Dataset excerpts below:

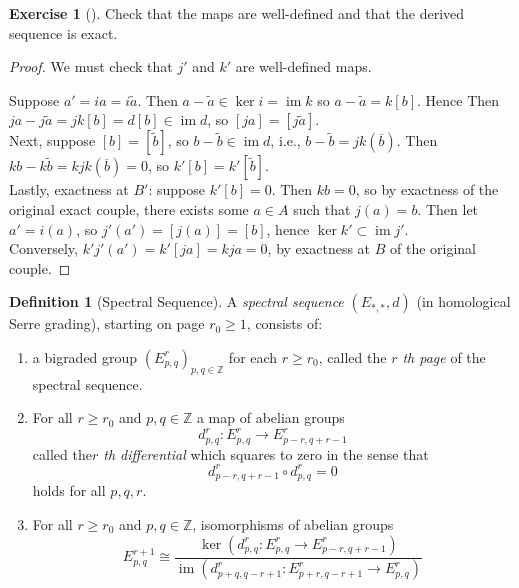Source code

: \documentclass[reqno]{amsart}
\theoremstyle{definition}
\newtheorem{definition}[theorem]{Definition}
\newtheorem{exercise}[theorem]{Exercise}
\theoremstyle{remark}
\DeclareMathOperator{\im}{im}
\begin{document}
\begin{exercise}[]
    Check that the maps are well-defined and that the
    derived sequence is exact.
\end{exercise}

\begin{proof}
    We must check that $j'$ and $k'$ are well-defined maps.

    Suppose $a' = ia = i \tilde{a}$.
    Then $a-\tilde{a} \in \ker i = \im k$ so
    $a - \tilde{a} = k\left[ b \right] $. Hence
    Then
    $j a - j \tilde{a} =
    j k \left[ b \right] 
    = d \left[ b \right] \in \im d$, so
    $\left[ j a \right] =
    \left[ j \tilde{a} \right] $.\\
    Next, suppose
    $\left[ b \right] = \left[ \tilde{b} \right] $, so
    $b - \tilde{b}\in 
    \im d$, i.e., $b - \tilde{b} = 
    jk (\overline{b})$.
    Then
    $k b - k \tilde{b} = 
    kjk (\overline{b}) = 
    0$, so
    $k' \left[ b \right] =
    k'\left[ \tilde{b} \right] $.\\
    \linebreak
    Lastly, exactness at $B'$:
     suppose $k' \left[ b \right] = 0$. Then
     $kb = 0$, so by exactness of the original exact
     couple, there exists some $a \in A$ such that
     $j (a) = b$. Then
     let $a' = i(a)$, so
     $j' (a') = \left[ j (a) \right] =
     \left[ b \right] $, hence
     $\ker k' \subset \im j'$.\\
     Conversely, 
     $k' j' (a') =
     k' \left[ ja \right] =
     kja = 0$, by exactness at
     $B$ of the original couple.
\end{proof}

\begin{definition}[Spectral Sequence]
    A \textit{spectral sequence} $\left( E_{*,*},d \right) $ 
    (in homological Serre grading), starting on page
    $r_0 \ge 1$, consists of:
    \begin{enumerate}
        \item a bigraded group
            $\left( E_{p,q}^{r} \right)_{p,q \in \mathbb{Z}}$ 
            for each $r \ge r_0$, called the
            \textit{$r$ th page} of the spectral sequence.
        \item For all $r \ge r_0$ and $p, q \in \mathbb{Z}$ 
            a map of abelian groups
            \[
            d_{p,q}^{r} \colon E_{p,q}^{r} \to 
            E_{p-r,q+r-1}^{r}
            \] 
            called the\textit{$r$ th differential}
            which squares to zero in the
            sense that
             \[
             d_{p-r,q+r-1}^{r} \circ
             d_{p,q}^{r} = 0
             \] 
             holds for all $p,q,r$.
         \item For all $r \ge r_0$ and
             $p,q \in \mathbb{Z}$, isomorphisms of abelian groups
             \[
             E_{p,q}^{r+1} \cong
             \frac{\ker \left( d_{p,q}^{r} \colon
             E_{p,q}^{r} \to E_{p-r,q+r-1}^{r}\right) }{
         \im \left( d_{p+q,q-r+1}^{r} \colon
     E_{p+r,q-r+1}^{r} \to E_{p,q}^{r}\right) }
             \] 
    \end{enumerate}
\end{definition}
\end{document}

End of Dataset excerpts.

= To do =
Copy out each line of the listing that contains the word "begin".

= Written response =
\begin{document}
\begin{exercise}[]
\begin{proof}
\begin{definition}[Spectral Sequence]
    \begin{enumerate}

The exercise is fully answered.